Stored data entries
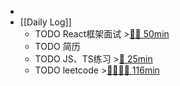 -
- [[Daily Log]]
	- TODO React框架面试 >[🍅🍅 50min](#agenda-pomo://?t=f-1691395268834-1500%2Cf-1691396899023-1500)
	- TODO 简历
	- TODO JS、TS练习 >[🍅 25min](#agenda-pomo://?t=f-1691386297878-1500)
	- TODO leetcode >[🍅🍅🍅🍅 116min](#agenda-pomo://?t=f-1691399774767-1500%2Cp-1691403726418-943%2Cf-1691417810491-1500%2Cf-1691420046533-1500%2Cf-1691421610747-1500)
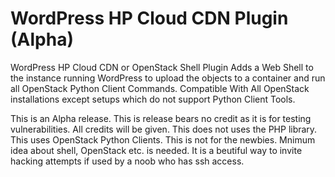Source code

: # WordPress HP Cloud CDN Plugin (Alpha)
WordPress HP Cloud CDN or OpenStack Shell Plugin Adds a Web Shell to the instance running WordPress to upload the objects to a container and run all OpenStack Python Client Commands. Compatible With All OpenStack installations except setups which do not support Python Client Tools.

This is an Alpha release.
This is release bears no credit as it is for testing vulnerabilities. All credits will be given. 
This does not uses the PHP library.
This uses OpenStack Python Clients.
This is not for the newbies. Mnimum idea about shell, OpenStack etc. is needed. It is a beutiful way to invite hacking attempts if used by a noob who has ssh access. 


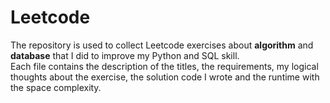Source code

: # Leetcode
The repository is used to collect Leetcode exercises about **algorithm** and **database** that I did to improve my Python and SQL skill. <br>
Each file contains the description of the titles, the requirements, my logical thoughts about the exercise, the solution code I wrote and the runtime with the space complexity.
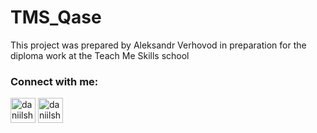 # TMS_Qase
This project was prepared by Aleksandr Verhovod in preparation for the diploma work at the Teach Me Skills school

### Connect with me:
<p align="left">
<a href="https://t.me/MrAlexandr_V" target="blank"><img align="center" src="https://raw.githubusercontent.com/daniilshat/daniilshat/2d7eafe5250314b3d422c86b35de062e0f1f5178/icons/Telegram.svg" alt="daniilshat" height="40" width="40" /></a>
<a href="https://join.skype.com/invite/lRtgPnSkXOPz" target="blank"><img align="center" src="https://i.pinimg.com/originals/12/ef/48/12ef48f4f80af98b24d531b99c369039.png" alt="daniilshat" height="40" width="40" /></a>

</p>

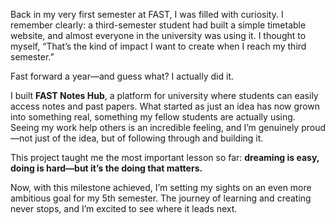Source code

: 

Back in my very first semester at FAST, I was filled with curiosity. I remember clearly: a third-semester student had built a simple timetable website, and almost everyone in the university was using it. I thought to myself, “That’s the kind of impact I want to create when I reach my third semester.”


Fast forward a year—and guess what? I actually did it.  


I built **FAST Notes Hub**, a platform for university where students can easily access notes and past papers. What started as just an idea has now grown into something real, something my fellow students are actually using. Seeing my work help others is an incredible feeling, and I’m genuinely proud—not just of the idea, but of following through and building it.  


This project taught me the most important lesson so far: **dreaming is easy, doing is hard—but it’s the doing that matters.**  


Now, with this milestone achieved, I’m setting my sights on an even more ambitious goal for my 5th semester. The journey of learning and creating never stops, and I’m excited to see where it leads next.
* * *
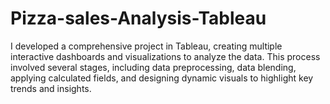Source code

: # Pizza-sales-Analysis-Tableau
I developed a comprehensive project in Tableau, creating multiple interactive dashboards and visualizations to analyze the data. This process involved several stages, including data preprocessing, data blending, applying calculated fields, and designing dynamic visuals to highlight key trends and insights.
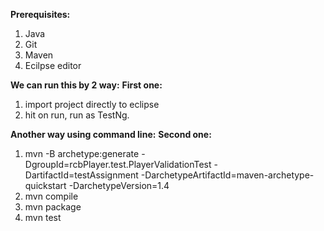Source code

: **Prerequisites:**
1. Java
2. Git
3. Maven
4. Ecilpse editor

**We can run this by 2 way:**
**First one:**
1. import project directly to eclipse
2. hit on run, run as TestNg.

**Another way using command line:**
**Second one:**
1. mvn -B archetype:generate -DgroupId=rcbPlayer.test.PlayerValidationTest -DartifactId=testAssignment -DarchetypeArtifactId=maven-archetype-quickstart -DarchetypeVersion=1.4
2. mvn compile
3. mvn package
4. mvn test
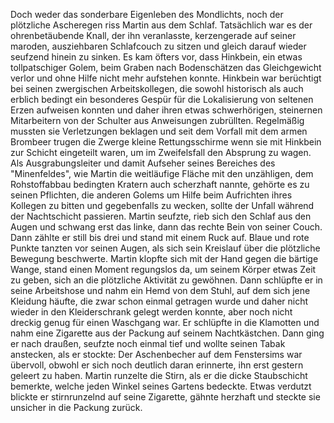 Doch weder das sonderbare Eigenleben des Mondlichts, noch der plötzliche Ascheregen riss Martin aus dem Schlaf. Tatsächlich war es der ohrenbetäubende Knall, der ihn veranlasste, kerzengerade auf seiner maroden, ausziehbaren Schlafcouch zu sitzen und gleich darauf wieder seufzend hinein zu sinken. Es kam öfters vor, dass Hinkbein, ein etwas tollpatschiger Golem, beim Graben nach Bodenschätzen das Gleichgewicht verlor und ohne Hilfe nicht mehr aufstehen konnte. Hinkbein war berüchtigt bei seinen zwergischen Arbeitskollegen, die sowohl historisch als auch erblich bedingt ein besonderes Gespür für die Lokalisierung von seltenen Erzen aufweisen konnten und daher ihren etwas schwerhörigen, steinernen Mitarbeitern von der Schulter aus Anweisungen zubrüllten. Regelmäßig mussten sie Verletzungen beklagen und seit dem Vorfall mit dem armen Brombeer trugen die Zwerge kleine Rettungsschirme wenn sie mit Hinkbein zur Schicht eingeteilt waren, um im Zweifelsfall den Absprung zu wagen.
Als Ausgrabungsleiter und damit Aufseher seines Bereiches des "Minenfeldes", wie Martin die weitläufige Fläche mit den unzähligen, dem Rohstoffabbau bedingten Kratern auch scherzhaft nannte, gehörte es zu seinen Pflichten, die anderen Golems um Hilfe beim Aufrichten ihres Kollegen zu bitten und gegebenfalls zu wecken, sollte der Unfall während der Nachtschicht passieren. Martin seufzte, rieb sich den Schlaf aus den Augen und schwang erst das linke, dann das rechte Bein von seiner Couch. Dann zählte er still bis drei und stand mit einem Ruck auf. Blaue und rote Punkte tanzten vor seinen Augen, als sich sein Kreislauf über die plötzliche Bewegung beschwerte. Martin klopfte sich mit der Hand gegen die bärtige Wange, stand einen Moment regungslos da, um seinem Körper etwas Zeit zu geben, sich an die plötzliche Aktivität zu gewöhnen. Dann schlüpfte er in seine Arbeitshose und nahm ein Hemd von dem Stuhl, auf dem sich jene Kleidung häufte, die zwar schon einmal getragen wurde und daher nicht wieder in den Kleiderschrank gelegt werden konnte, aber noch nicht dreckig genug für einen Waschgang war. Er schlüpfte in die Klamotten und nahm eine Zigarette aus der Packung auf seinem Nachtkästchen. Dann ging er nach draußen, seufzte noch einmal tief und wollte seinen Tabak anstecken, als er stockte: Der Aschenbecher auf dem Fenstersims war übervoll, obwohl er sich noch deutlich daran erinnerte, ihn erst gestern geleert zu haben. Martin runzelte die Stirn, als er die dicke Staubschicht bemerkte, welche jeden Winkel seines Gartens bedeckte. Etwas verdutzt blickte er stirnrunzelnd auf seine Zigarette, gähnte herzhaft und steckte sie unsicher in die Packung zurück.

The task: Filter the data above by the word "href" and copy every line that matches.

Solution below:
<a href="https://t.me/MrAlexandr_V" target="blank"><img align="center" src="https://raw.githubusercontent.com/daniilshat/daniilshat/2d7eafe5250314b3d422c86b35de062e0f1f5178/icons/Telegram.svg" alt="daniilshat" height="40" width="40" /></a>
<a href="https://join.skype.com/invite/lRtgPnSkXOPz" target="blank"><img align="center" src="https://i.pinimg.com/originals/12/ef/48/12ef48f4f80af98b24d531b99c369039.png" alt="daniilshat" height="40" width="40" /></a>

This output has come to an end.